La Russie a attaqué l’Ukraine le 24 février 2022. La guerre va entrer dans sa deuxième année, avec son lot de pertes humaines insoutenables. Cette situation nuit aussi considérablement à la production ukrainienne d’oléagineux et à la transformation, touchées par les pannes d’électricité ou la destruction de sites industriels. Autant de facteurs qui limitent les volumes de l’Ukraine à l’exportation, même si près de 800 navires ont pu charger des grains depuis l’accord instaurant un corridor maritime sur la mer Noire, signé entre les deux pays en guerre. Le 1er février, cinq navires ont pu rejoindre l’Espagne, le Portugal et la Turquie, selon le ministère ukrainien de l’Agriculture.
Cette faiblesse des exportations ukrainiennes n’est pas sans effet sur les cours mondiaux des oléagineux, d’autant que les perspectives de paix ne sont pas de mise, bien au contraire, les deux parties renforçant leurs moyens militaires. Les cours du colza en Europe sont ainsi repartis à la hausse. Sur les marchés physiques Fob Moselle et rendu Rouen, le 7 février 2023, la graine de colza s’affichait à 550 €/t, contre 535 € le 24 janvier. Les marchés à terme sont sur la même tendance, sur Euronext, autour de 550 €/t pour les quatre échéances trimestrielles à venir, jusqu’en février 2024. Même la graine de tournesol, en chute depuis des mois, affiche des prix à la hausse, passant de 550 à 565 €/t.
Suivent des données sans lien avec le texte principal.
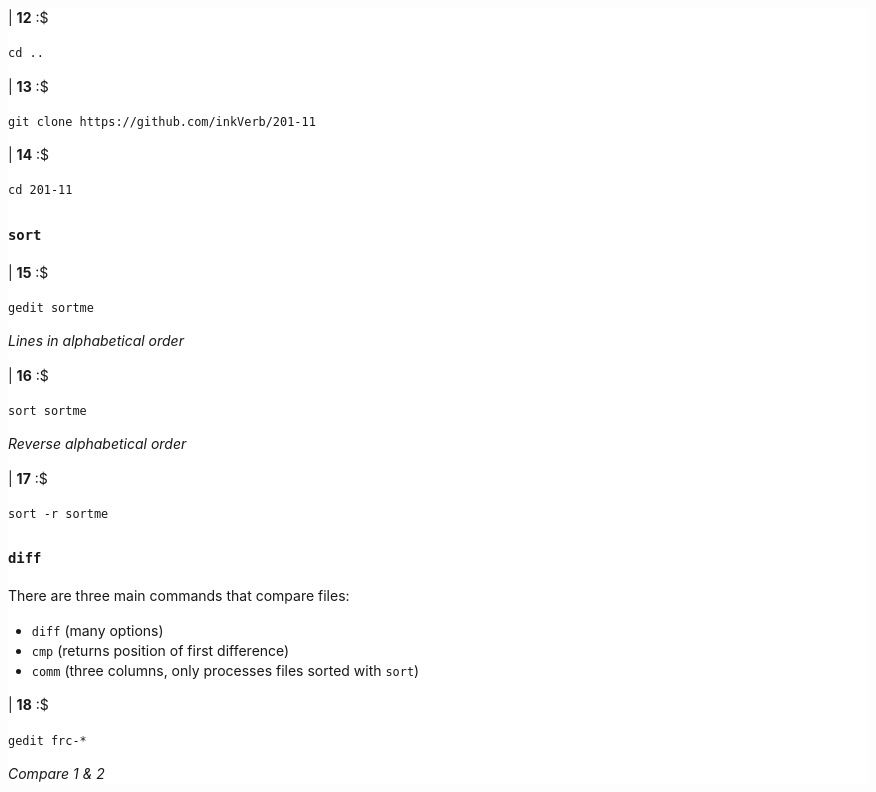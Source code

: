 | **12** :$

```console
cd ..
```

| **13** :$

```console
git clone https://github.com/inkVerb/201-11
```

| **14** :$

```console
cd 201-11
```

### `sort`

| **15** :$

```console
gedit sortme
```

*Lines in alphabetical order*

| **16** :$

```console
sort sortme
```

*Reverse alphabetical order*

| **17** :$

```console
sort -r sortme
```

### `diff`

There are three main commands that compare files:
- `diff` (many options)
- `cmp` (returns position of first difference)
- `comm` (three columns, only processes files sorted with `sort`)

| **18** :$

```console
gedit frc-*
```

*Compare 1 & 2*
Autre facteur haussier, le recul des disponibilités du canola canadien, avec des prévisions de stocks quasi nulles à la fin de la campagne 2023, un marché domestique très dynamique et des exportations très élevées, et donc des cours qui se tendent à 895 dollars canadiens la tonne en moyenne, soit l’équivalent de 625 €/t, transport non compté. Certains prévisionnistes ont toutefois des inquiétudes. Le taux de croissance économique en Europe, deux fois plus élevé qu’aux États-Unis, a propulsé la monnaie européenne à 1,10 $, contre moins 1 $ il y a quelques mois, ce qui nuit aux exportations européennes.
De plus, le prix des huiles sur le marché mondial a plutôt tendance à baisser, ce qui réduit (un peu) la rentabilité des débouchés. Enfin, l’utilisation des productions d’oléagineux pour la fabrication des biocarburants est contestée, en Europe comme aux États-Unis où le président Biden a des velléités de réduire les taux d’incorporation des biocarburants. Une décision sera prise prochainement.
Cette menace n’empêche pas les cours du soja américain de se maintenir à près de 560 $/t à Chicago, soit un prix supérieur à celui du colza européen. Ainsi, si l’on compare les prix entre l’Europe, le Canada et les États-Unis, sur le marché mondial des oléagineux, les cours européens sont anormalement bas. Il ne serait pas étonnant que les cours de la graine de colza reviennent à 600 €/t dans les prochaines semaines.